Exactly the lines from the opening of the data through the line containing "- Time to first workspace launch: **15" should be reproduced, please, with nothing added.

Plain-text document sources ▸
Content starts

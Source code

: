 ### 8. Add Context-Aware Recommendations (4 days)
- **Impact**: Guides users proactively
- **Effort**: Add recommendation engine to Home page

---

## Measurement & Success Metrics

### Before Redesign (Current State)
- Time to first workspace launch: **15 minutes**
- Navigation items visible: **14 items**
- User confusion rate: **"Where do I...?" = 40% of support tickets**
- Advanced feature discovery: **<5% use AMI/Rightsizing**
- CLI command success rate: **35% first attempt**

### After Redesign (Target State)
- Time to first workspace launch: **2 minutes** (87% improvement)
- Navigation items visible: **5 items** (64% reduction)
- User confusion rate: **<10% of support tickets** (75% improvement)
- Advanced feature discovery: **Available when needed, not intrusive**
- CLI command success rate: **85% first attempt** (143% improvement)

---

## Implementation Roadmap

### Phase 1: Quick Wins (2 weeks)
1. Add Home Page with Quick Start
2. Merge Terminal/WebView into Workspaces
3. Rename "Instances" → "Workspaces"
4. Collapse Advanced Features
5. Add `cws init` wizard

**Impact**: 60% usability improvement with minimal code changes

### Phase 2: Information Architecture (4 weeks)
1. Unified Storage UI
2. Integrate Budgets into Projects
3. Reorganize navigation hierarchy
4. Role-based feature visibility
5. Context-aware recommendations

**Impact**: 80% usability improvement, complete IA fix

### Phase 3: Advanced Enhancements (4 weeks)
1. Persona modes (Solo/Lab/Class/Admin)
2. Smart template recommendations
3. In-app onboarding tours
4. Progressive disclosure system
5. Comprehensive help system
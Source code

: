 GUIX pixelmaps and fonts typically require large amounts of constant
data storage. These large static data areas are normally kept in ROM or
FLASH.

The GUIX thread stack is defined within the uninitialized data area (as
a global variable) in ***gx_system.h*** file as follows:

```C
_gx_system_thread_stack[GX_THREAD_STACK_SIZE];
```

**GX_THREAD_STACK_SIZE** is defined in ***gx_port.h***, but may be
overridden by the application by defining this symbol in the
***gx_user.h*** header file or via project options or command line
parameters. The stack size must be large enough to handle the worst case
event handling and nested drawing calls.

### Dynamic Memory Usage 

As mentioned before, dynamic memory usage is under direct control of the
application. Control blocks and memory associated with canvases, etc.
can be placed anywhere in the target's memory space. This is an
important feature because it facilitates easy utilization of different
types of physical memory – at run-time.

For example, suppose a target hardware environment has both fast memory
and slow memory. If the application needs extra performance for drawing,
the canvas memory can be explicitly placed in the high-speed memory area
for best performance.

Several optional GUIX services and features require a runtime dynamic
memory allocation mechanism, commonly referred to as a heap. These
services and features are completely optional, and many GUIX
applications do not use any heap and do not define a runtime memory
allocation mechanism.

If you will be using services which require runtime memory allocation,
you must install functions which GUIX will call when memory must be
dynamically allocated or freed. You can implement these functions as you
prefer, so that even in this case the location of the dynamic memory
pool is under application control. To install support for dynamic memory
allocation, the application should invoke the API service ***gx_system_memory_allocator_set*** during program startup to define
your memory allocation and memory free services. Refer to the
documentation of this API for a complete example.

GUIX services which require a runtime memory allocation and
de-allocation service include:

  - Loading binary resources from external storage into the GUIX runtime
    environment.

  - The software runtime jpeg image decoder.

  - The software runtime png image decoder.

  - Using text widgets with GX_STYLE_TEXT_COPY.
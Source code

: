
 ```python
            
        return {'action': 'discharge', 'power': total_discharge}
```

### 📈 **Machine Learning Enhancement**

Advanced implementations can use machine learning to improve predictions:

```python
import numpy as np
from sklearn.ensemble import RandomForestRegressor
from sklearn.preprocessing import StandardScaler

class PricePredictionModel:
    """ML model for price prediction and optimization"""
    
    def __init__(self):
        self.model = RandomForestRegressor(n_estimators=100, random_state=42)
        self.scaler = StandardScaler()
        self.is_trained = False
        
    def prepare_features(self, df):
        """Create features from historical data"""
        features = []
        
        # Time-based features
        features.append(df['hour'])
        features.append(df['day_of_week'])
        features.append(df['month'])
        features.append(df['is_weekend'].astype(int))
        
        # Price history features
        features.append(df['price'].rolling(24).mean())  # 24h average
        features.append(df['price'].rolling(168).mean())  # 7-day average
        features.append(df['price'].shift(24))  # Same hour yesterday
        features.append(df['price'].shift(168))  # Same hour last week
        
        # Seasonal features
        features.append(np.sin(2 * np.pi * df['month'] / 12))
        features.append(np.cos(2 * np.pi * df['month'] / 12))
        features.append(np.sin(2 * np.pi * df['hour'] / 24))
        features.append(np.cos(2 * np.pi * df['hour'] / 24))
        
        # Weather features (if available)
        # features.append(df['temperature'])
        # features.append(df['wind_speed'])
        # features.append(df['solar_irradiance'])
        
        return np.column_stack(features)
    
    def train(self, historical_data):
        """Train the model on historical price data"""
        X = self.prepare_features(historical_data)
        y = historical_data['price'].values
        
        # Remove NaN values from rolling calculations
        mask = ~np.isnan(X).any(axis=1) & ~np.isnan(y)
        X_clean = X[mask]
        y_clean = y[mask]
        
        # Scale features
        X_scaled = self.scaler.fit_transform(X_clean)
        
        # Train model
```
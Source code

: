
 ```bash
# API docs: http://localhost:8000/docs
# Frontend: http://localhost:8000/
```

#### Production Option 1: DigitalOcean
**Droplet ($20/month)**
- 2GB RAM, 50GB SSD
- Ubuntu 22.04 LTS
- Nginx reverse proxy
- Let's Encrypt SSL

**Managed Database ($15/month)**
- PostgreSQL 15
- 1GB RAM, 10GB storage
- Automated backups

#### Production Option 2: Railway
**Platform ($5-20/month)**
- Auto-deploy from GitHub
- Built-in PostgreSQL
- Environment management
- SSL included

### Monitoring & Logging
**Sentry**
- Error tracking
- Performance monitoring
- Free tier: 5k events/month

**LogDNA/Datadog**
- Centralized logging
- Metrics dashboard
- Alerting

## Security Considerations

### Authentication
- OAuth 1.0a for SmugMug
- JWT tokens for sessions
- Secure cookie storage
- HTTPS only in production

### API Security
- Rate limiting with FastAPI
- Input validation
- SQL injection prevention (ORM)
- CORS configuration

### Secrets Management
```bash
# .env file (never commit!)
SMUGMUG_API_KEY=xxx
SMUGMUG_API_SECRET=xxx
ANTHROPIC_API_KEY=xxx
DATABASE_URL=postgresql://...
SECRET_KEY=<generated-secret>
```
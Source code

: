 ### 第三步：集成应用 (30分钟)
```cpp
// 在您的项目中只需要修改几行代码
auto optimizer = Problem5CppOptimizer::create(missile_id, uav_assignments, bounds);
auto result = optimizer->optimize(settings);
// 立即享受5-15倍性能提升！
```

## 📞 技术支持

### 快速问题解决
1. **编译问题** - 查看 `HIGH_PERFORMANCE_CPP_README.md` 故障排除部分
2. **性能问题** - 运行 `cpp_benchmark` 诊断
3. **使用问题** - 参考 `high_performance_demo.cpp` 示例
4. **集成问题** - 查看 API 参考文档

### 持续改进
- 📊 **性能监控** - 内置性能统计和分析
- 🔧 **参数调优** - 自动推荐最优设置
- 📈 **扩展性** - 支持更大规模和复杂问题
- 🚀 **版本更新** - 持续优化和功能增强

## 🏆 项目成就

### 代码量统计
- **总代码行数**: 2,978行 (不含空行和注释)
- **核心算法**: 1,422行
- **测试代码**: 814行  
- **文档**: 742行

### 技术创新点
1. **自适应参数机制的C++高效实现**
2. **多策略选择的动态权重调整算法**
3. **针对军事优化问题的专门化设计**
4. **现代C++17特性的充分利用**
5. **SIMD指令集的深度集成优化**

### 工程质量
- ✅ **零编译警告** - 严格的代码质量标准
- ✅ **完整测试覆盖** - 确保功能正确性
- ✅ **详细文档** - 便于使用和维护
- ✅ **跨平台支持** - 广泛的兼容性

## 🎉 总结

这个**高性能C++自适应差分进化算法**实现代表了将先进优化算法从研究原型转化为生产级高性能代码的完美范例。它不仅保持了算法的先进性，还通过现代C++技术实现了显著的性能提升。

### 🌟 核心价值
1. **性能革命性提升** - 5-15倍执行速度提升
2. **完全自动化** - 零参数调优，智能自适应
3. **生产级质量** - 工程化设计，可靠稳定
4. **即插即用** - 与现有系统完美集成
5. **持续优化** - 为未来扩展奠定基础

Content ends

THE ANSWER ▸
Source code

: ### 8. Add Context-Aware Recommendations (4 days)
- **Impact**: Guides users proactively
- **Effort**: Add recommendation engine to Home page

---

## Measurement & Success Metrics

### Before Redesign (Current State)
- Time to first workspace launch: **15 minutes**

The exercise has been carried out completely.